All about Centella Asiatica. Let us introduce you “Tiger herb”
There’s a plant with exotic nicknames like Tiger Herb or Gotu Kola: today we’re going to talk about Centella asiatica: let us take you to the Far East to discover origins, properties and uses of this plant.
Centella asiatica is part of the Apiaceae or Umbelliferae family (the same one of cumin, anise, coriander and dill). It is a herbaceous, perennial plant, it’s slightly aromatic and climbing and reaches 15 cm in height. It has small, pretty round leaves and white, pink or purple flowers. It prefers to grow in shady, swampy, humid places. It is possible to find it in India, Pakistan, Madagascar, Equatorial Africa and Central America, places where it has been used for its wondrous properties for millennia.
What are the properties and benefits of centella asiatica?
Centella asiatica has been well known in traditional Asian medicine since ancient times for its properties but only recently (since the nineteenth century) it has also been included in the English, Chinese, Dutch, German, French, Italian pharmacopoeias. We can say it: the gotu kola is a universal cure for every disease.

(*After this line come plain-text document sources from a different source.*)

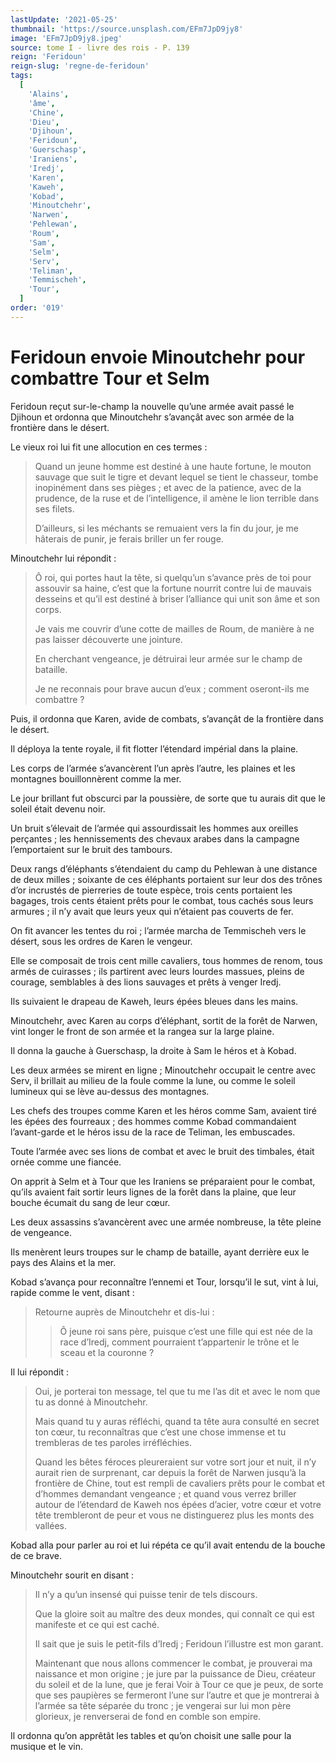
 ```yaml
---
lastUpdate: '2021-05-25'
thumbnail: 'https://source.unsplash.com/EFm7JpD9jy8'
image: 'EFm7JpD9jy8.jpeg'
source: tome I - livre des rois - P. 139
reign: 'Feridoun'
reign-slug: 'regne-de-feridoun'
tags:
  [
    'Alains',
    'âme',
    'Chine',
    'Dieu',
    'Djihoun',
    'Feridoun',
    'Guerschasp',
    'Iraniens',
    'Iredj',
    'Karen',
    'Kaweh',
    'Kobad',
    'Minoutchehr',
    'Narwen',
    'Pehlewan',
    'Roum',
    'Sam',
    'Selm',
    'Serv',
    'Teliman',
    'Temmischeh',
    'Tour',
  ]
order: '019'
---
```


# Feridoun envoie Minoutchehr pour combattre Tour et Selm

Feridoun reçut sur-le-champ la nouvelle qu’une armée avait passé le Djihoun et ordonna que Minoutchehr s’avançât avec son armée de la frontière dans le désert.

Le vieux roi lui fit une allocution en ces termes :

> Quand un jeune homme est destiné à une haute fortune, le mouton sauvage que suit le tigre et devant lequel se tient le chasseur, tombe inopinément dans ses pièges ; et avec de la patience, avec de la prudence, de la ruse et de l’intelligence, il amène le lion terrible dans ses filets.
>
> D’ailleurs, si les méchants se remuaient vers la fin du jour, je me hâterais de punir, je ferais briller un fer rouge.

Minoutchehr lui répondit :

> Ô roi, qui portes haut la tête, si quelqu’un s’avance près de toi pour assouvir sa haine, c’est que la fortune nourrit contre lui de mauvais desseins et qu’il est destiné à briser l’alliance qui unit son âme et son corps.
>
> Je vais me couvrir d’une cotte de mailles de Roum, de manière à ne pas laisser découverte une jointure.
>
> En cherchant vengeance, je détruirai leur armée sur le champ de bataille.
>
> Je ne reconnais pour brave aucun d’eux ; comment oseront-ils me combattre ?

Puis, il ordonna que Karen, avide de combats, s’avançât de la frontière dans le désert.

Il déploya la tente royale, il fit flotter l’étendard impérial dans la plaine.

Les corps de l’armée s’avancèrent l’un après l’autre, les plaines et les montagnes bouillonnèrent comme la mer.

Le jour brillant fut obscurci par la poussière, de sorte que tu aurais dit que le soleil était devenu noir.

Un bruit s’élevait de l’armée qui assourdissait les hommes aux oreilles perçantes ; les hennissements des chevaux arabes dans la campagne l’emportaient sur le bruit des tambours.

Deux rangs d’éléphants s’étendaient du camp du Pehlewan à une distance de deux milles ; soixante de ces éléphants portaient sur leur dos des trônes d’or incrustés de pierreries de toute espèce, trois cents portaient les bagages, trois cents étaient prêts pour le combat, tous cachés sous leurs armures ; il n’y avait que leurs yeux qui n’étaient pas couverts de fer.

On fit avancer les tentes du roi ; l’armée marcha de Temmischeh vers le désert, sous les ordres de Karen le vengeur.

Elle se composait de trois cent mille cavaliers, tous hommes de renom, tous armés de cuirasses ; ils partirent avec leurs lourdes massues, pleins de courage, semblables à des lions sauvages et prêts à venger Iredj.

Ils suivaient le drapeau de Kaweh, leurs épées bleues dans les mains.

Minoutchehr, avec Karen au corps d’éléphant, sortit de la forêt de Narwen, vint longer le front de son armée et la rangea sur la large plaine.

Il donna la gauche à Guerschasp, la droite à Sam le héros et à Kobad.

Les deux armées se mirent en ligne ; Minoutchehr occupait le centre avec Serv, il brillait au milieu de la foule comme la lune, ou comme le soleil lumineux qui se lève au-dessus des montagnes.

Les chefs des troupes comme Karen et les héros comme Sam, avaient tiré les épées des fourreaux ; des hommes comme Kobad commandaient l’avant-garde et le héros issu de la race de Teliman, les embuscades.

Toute l’armée avec ses lions de combat et avec le bruit des timbales, était ornée comme une fiancée.

On apprit à Selm et à Tour que les Iraniens se préparaient pour le combat, qu’ils avaient fait sortir leurs lignes de la forêt dans la plaine, que leur bouche écumait du sang de leur cœur.

Les deux assassins s’avancèrent avec une armée nombreuse, la tête pleine de vengeance.

Ils menèrent leurs troupes sur le champ de bataille, ayant derrière eux le pays des Alains et la mer.

Kobad s’avança pour reconnaître l’ennemi et Tour, lorsqu’il le sut, vint à lui, rapide comme le vent, disant :

> Retourne auprès de Minoutchehr et dis-lui :
>
> > Ô jeune roi sans père, puisque c’est une fille qui est née de la race d’Iredj, comment pourraient t’appartenir le trône et le sceau et la couronne ?

Il lui répondit :

> Oui, je porterai ton message, tel que tu me l’as dit et avec le nom que tu as donné à Minoutchehr.
>
> Mais quand tu y auras réfléchi, quand ta tête aura consulté en secret ton cœur, tu reconnaîtras que c’est une chose immense et tu trembleras de tes paroles irréfléchies.
>
> Quand les bêtes féroces pleureraient sur votre sort jour et nuit, il n’y aurait rien de surprenant, car depuis la forêt de Narwen jusqu’à la frontière de Chine, tout est rempli de cavaliers prêts pour le combat et d’hommes demandant vengeance ; et quand vous verrez briller autour de l’étendard de Kaweh nos épées d’acier, votre cœur et votre tête trembleront de peur et vous ne distinguerez plus les monts des vallées.

Kobad alla pour parler au roi et lui répéta ce qu’il avait entendu de la bouche de ce brave.

Minoutchehr sourit en disant :

> Il n’y a qu’un insensé qui puisse tenir de tels discours.
>
> Que la gloire soit au maître des deux mondes, qui connaît ce qui est manifeste et ce qui est caché.
>
> Il sait que je suis le petit-fils d’Iredj ; Feridoun l’illustre est mon garant.
>
> Maintenant que nous allons commencer le combat, je prouverai ma naissance et mon origine ; je jure par la puissance de Dieu, créateur du soleil et de la lune, que je ferai Voir à Tour ce que je peux, de sorte que ses paupières se fermeront l’une sur l’autre et que je montrerai à l’armée sa tête séparée du tronc ; je vengerai sur lui mon père glorieux, je renverserai de fond en comble son empire.

Il ordonna qu’on apprêtât les tables et qu’on choisit une salle pour la musique et le vin.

Among its benefits, we have to mention its ability to boost collagen’s production and the formation of new skin thanks to the presence of triterpenoid saponins: these molecules have made it popular in the treatment of skin disorders such as wounds, scratches, burns, psoriasis and eczema. For the same reason it is now used in cosmetics for the treatment of stretch marks, skin aging and cellulite.
In addition to that, more and more studies confirm its antioxidant, anti-inflammatory, anxiolytic, neuroprotective and its power to improve memory, learning and cognitive activity in general.
How to use centella asiatica?
If supplements and ointments made with centella are widely available on the market, using centella asiatica is a child’s play and our herbal tea is a good example.
For all these reasons, we have chosen to add this plant to our Remedium N.5 – Focus; centella asiatica is good for the body and the mind because of its ability to promote cognitive and memory activities, exactly what we need when we have to face exams or smart working sessions. Pro tip: during your herbal tea ritual you can indulge in a centella asiatica cream to soothe swollen and tired ankles and legs.
In some countries like Sri Lanka, Malaysia and Indonesia, centella in its pure form is suggested for its nutritional properties as a leafy vegetable or a beverage; it is in fact rich in carotenoids and group B and C vitamins.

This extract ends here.